══ Recorded information ══

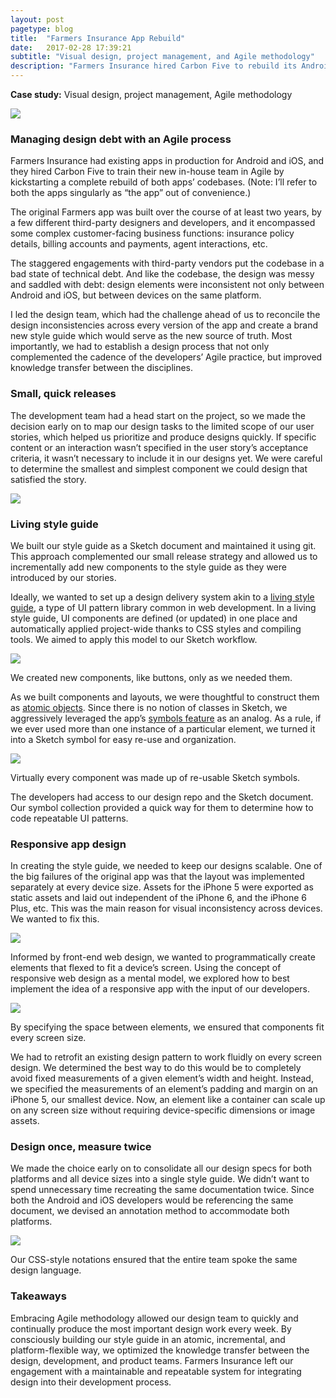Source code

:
 ```yaml
---
layout: post
pagetype: blog
title:  "Farmers Insurance App Rebuild"
date:   2017-02-28 17:39:21
subtitle: "Visual design, project management, and Agile methodology"
description: "Farmers Insurance hired Carbon Five to rebuild its Android and iOS apps, and to use the opportunity to train their new in-house team in Agile development. I led the design team in tackling significant design debt and creating a brand new style guide."
---
```


<p class="subtitle"><strong>Case study:</strong> Visual design, project management, Agile methodology</p>

<img src="{{ site.github.url }}/images/farmers-app.png" />

<h3>Managing design debt with an Agile process</h3>

Farmers Insurance had existing apps in production for Android and iOS, and they hired Carbon Five to train their new in-house team in Agile by kickstarting a complete rebuild of both apps’ codebases. (Note: I’ll refer to both the apps singularly as “the app” out of convenience.)

The original Farmers app was built over the course of at least two years, by a few different third-party designers and developers, and it encompassed some complex customer-facing business functions: insurance policy details, billing accounts and payments, agent interactions, etc.

The staggered engagements with third-party vendors put the codebase in a bad state of technical debt. And like the codebase, the design was messy and saddled with debt: design elements were inconsistent not only between Android and iOS, but between devices on the same platform.

I led the design team, which had the challenge ahead of us to reconcile the design inconsistencies across every version of the app and create a brand new style guide which would serve as the new source of truth. Most importantly, we had to establish a design process that not only complemented the cadence of the developers’ Agile practice, but improved knowledge transfer between the disciplines.

<h3>Small, quick releases</h3>

The development team had a head start on the project, so we made the decision early on to map our design tasks to the limited scope of our user stories, which helped us prioritize and produce designs quickly. If specific content or an interaction wasn’t specified in the user story’s acceptance criteria, it wasn’t necessary to include it in our designs yet. We were careful to determine the smallest and simplest component we could design that satisfied the story.

<img class="" src="{{ site.github.url }}/images/farmers-small-releases.png" />

<h3>Living style guide</h3>

We built our style guide as a Sketch document and maintained it using git. This approach complemented our small release strategy and allowed us to incrementally add new components to the style guide as they were introduced by our stories.

Ideally, we wanted to set up a design delivery system akin to a [living style guide][livingstyleguide], a type of UI pattern library common in web development. In a living style guide, UI components are defined (or updated) in one place and automatically applied project-wide thanks to CSS styles and compiling tools. We aimed to apply this model to our Sketch workflow.

<img class="large" src="{{ site.github.url }}/images/farmers-styleguide.png" />
<p class="caption">We created new components, like buttons, only as we needed them.</p>

As we built components and layouts, we were thoughtful to construct them as [atomic objects][atomic]. Since there is no notion of classes in Sketch, we aggressively leveraged the app’s [symbols feature][symbols] as an analog. As a rule, if we ever used more than one instance of a particular element, we turned it into a Sketch symbol for easy re-use and organization.

<img class="" src="{{ site.github.url }}/images/farmers-symbols.png" />
<p class="caption">Virtually every component was made up of re-usable Sketch symbols.</p>

The developers had access to our design repo and the Sketch document. Our symbol collection provided a quick way for them to determine how to code repeatable UI patterns.

<h3>Responsive app design</h3>

In creating the style guide, we needed to keep our designs scalable. One of the big failures of the original app was that the layout was implemented separately at every device size. Assets for the iPhone 5 were exported as static assets and laid out independent of the iPhone 6, and the iPhone 6 Plus, etc. This was the main reason for visual inconsistency across devices. We wanted to fix this.

<img class="" src="{{ site.github.url }}/images/farmers-responsive.png" />

Informed by front-end web design, we wanted to programmatically create elements that flexed to fit a device’s screen. Using the concept of responsive web design as a mental model, we explored how to best implement the idea of a responsive app with the input of our developers.

<img class="" src="{{ site.github.url }}/images/farmers-spacing.png" />
<p class="caption">By specifying the space between elements, we ensured that components fit every screen size.</p>

We had to retrofit an existing design pattern to work fluidly on every screen design. We determined the best way to do this would be to completely avoid fixed measurements of a given element’s width and height. Instead, we specified the measurements of an element’s padding and margin on an iPhone 5, our smallest device. Now, an element like a container can scale up on any screen size without requiring device-specific dimensions or image assets.

<h3>Design once, measure twice</h3>

We made the choice early on to consolidate all our design specs for both platforms and all device sizes into a single style guide. We didn’t want to spend unnecessary time recreating the same documentation twice. Since both the Android and iOS developers would be referencing the same document, we devised an annotation method to accommodate both platforms.

<img class="" src="{{ site.github.url }}/images/farmers-notation.png" />
<p class="caption">Our CSS-style notations ensured that the entire team spoke the same design language.</p>

<h3>Takeaways</h3>

Embracing Agile methodology allowed our design team to quickly and continually produce the most important design work every week. By consciously building our style guide in an atomic, incremental, and platform-flexible way, we optimized the knowledge transfer between the design, development, and product teams. Farmers Insurance left our engagement with a maintainable and repeatable system for integrating design into their development process.

[livingstyleguide]: https://www.smashingmagazine.com/2015/04/an-in-depth-overview-of-living-style-guide-tools/
[atomic]: http://bradfrost.com/blog/post/atomic-web-design/
[symbols]: https://www.sketchapp.com/learn/documentation/07-symbols/
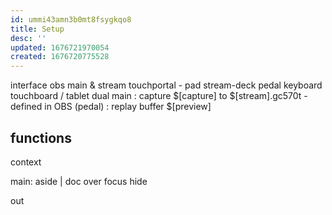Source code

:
 ```yaml
---
id: ummi43amn3b0mt8fsygkqo8
title: Setup
desc: ''
updated: 1676721970054
created: 1676720775528
---
```


interface
  obs main & stream
  touchportal - pad
  stream-deck pedal
  keyboard
  touchboard / tablet
dual
  main
    : capture $[capture] to $[stream].gc570t
      - defined in OBS (pedal)
    : replay buffer $[preview]

## functions
context

main:
  aside
    | 
  doc
  over
  focus
  hide

out
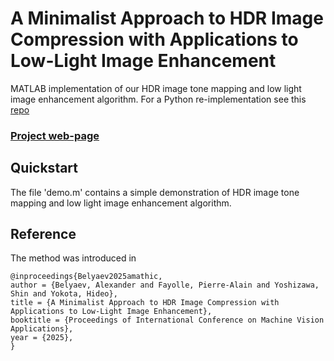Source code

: # A Minimalist Approach to HDR Image Compression with Applications to Low-Light Image Enhancement 
MATLAB implementation of our HDR image tone mapping and low light image enhancement algorithm. For a Python re-implementation see this [repo](https://github.com/fayolle/amathic_mva_2025_py)

### [Project web-page](https://web-ext.u-aizu.ac.jp/~fayolle/temp/amathic_mva_2025/amathic_mva_2025.html)

## Quickstart 
The file 'demo.m' contains a simple demonstration of HDR image tone mapping and low light image enhancement algorithm. 

## Reference 
The method was introduced in
```
@inproceedings{Belyaev2025amathic,
author = {Belyaev, Alexander and Fayolle, Pierre-Alain and Yoshizawa, Shin and Yokota, Hideo},
title = {A Minimalist Approach to HDR Image Compression with Applications to Low-Light Image Enhancement},
booktitle = {Proceedings of International Conference on Machine Vision Applications},
year = {2025},
}
```
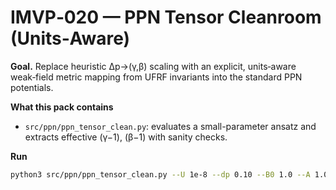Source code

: 
# IMVP‑020 — PPN Tensor Cleanroom (Units‑Aware)

**Goal.** Replace heuristic Δp→(γ,β) scaling with an explicit, units‑aware weak‑field metric mapping
from UFRF invariants into the standard PPN potentials.

**What this pack contains**
- `src/ppn/ppn_tensor_clean.py`: evaluates a small-parameter ansatz and extracts effective (γ−1), (β−1) with sanity checks.

**Run**
```bash
python3 src/ppn/ppn_tensor_clean.py --U 1e-8 --dp 0.10 --B0 1.0 --A 1.0 --B 1.0
```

═══

## What you have to do
For the string "best", return every line of the data where it appears.

## Exercise result
Informed by front-end web design, we wanted to programmatically create elements that flexed to fit a device’s screen. Using the concept of responsive web design as a mental model, we explored how to best implement the idea of a responsive app with the input of our developers.
We had to retrofit an existing design pattern to work fluidly on every screen design. We determined the best way to do this would be to completely avoid fixed measurements of a given element’s width and height. Instead, we specified the measurements of an element’s padding and margin on an iPhone 5, our smallest device. Now, an element like a container can scale up on any screen size without requiring device-specific dimensions or image assets.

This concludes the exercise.